As an advanced life support EMT, I have attended many continuing education classes with other emergency responders, including ‘professionals’ that included administrative staff of our city fire department.

The purpose is to ensure we are all current with protocols and to refresh knowledge and skills we need during a call. For this particular evening class, we were starting a bit late to give the EMS division director and his paramedic brother time to ‘show up.’

Shortly, one brother came in with a cast and crutches. He apologized for being late and stated that his brother was parking the car. A couple of minutes later, his brother walked in with a cast and sling on his arm. There were no reports that day of anyone being injured during a call so some brave soul finally asked, “OK, what happened?”

To provide the short version of the story, the two brothers were replacing roof shingles. One was climbing the unsecured ladder with a load of shingles and the ladder fell backward just as he got to the roofline.

The brother on the roof heard yells for help along with certain other flowery vocabulary but he had no ladder to get off the roof; he decided to jump down to help his brother. One broke his leg and the other broke his arm. Imagine the need of the EMS director and a paramedic having to call 9-1-1 for an ambulance response for both of them!

Just because some people ‘do’ safety for a living doesn’t mean they are always doing safe things. So, consider those who aren’t ‘professionals’ who make an unsafe or unwise choice and experience a life-altering injury.

Whether it’s a fall from an unstable ladder or down cluttered stairs; whether it’s leaving a burner on with overheated grease in a pan or slipping on that spilled gravy residue on the floor; whether it’s experiencing the pain of a weed-eater line cutting a bare foot or the burn from a cleaning solvent because we weren’t wearing gloves.

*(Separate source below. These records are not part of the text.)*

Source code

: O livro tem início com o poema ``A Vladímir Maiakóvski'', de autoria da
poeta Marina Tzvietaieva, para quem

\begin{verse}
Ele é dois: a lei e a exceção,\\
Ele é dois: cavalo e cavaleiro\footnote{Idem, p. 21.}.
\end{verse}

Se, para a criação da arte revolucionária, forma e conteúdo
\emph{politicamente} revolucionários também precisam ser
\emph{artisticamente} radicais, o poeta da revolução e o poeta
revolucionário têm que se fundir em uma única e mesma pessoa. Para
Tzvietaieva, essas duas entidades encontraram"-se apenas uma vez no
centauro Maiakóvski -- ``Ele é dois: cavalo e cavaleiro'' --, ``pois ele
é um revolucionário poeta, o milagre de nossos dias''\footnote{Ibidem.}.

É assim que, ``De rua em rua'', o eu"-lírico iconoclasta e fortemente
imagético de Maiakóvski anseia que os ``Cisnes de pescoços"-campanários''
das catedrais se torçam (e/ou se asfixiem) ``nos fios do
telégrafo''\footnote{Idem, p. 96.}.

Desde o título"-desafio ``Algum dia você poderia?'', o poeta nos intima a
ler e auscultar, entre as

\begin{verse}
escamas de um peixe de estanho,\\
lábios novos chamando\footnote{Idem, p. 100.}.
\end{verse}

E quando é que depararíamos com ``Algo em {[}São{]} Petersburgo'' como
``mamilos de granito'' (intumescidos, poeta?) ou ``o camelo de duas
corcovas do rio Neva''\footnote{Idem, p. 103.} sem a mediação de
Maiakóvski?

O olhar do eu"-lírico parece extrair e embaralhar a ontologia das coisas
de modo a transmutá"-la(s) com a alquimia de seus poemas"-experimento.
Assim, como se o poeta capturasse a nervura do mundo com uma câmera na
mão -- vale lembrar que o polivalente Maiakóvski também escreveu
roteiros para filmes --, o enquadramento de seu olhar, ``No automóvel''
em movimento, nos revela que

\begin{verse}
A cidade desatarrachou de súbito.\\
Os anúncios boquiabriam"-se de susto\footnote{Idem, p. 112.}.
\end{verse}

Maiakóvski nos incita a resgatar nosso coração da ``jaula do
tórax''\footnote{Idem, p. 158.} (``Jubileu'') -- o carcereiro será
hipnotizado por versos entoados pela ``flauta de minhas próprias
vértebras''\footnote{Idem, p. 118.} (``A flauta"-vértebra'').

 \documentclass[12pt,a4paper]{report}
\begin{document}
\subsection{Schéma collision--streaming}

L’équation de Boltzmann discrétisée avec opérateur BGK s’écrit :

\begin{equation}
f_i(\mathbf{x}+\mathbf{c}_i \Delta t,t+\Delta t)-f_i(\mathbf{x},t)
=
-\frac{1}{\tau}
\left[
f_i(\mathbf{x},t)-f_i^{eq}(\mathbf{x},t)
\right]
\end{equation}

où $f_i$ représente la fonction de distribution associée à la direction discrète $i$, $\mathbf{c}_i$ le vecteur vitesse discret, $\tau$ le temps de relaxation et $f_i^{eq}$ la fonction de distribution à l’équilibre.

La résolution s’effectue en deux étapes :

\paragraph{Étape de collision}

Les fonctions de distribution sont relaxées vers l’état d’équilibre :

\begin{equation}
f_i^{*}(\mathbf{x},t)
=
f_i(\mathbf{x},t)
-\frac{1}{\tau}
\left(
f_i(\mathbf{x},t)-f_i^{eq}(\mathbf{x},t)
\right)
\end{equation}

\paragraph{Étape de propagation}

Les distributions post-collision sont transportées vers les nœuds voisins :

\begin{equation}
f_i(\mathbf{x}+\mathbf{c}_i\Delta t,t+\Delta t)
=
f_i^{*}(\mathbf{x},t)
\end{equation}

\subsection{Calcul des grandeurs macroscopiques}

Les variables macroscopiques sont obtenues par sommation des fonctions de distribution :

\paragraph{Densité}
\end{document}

All of these examples are ‘should have knowns’ but too often we’re OK playing the odds thinking we can challenge death itself by making an improper or flawed choice.

The choices we make may, at the time, seem rather insignificant, especially if nothing bad happens. That usually makes us bolder to do the same stupid thing again or even try something more stupid. After all, nothing can happen to me, right?

The example we set for our family is more than just ‘being stupid.’ That example will flow right through our genes and into our kids’ genes, setting them up for playing the odds, as well.

We have a responsibility to our family and defying the odds that could result in a life-changing or life-ending event will also change our finances, our quality of life, our lifestyle, our stress, and our pain level during what we hope will be a ‘healing’ or recovery time, if we are so fortunate.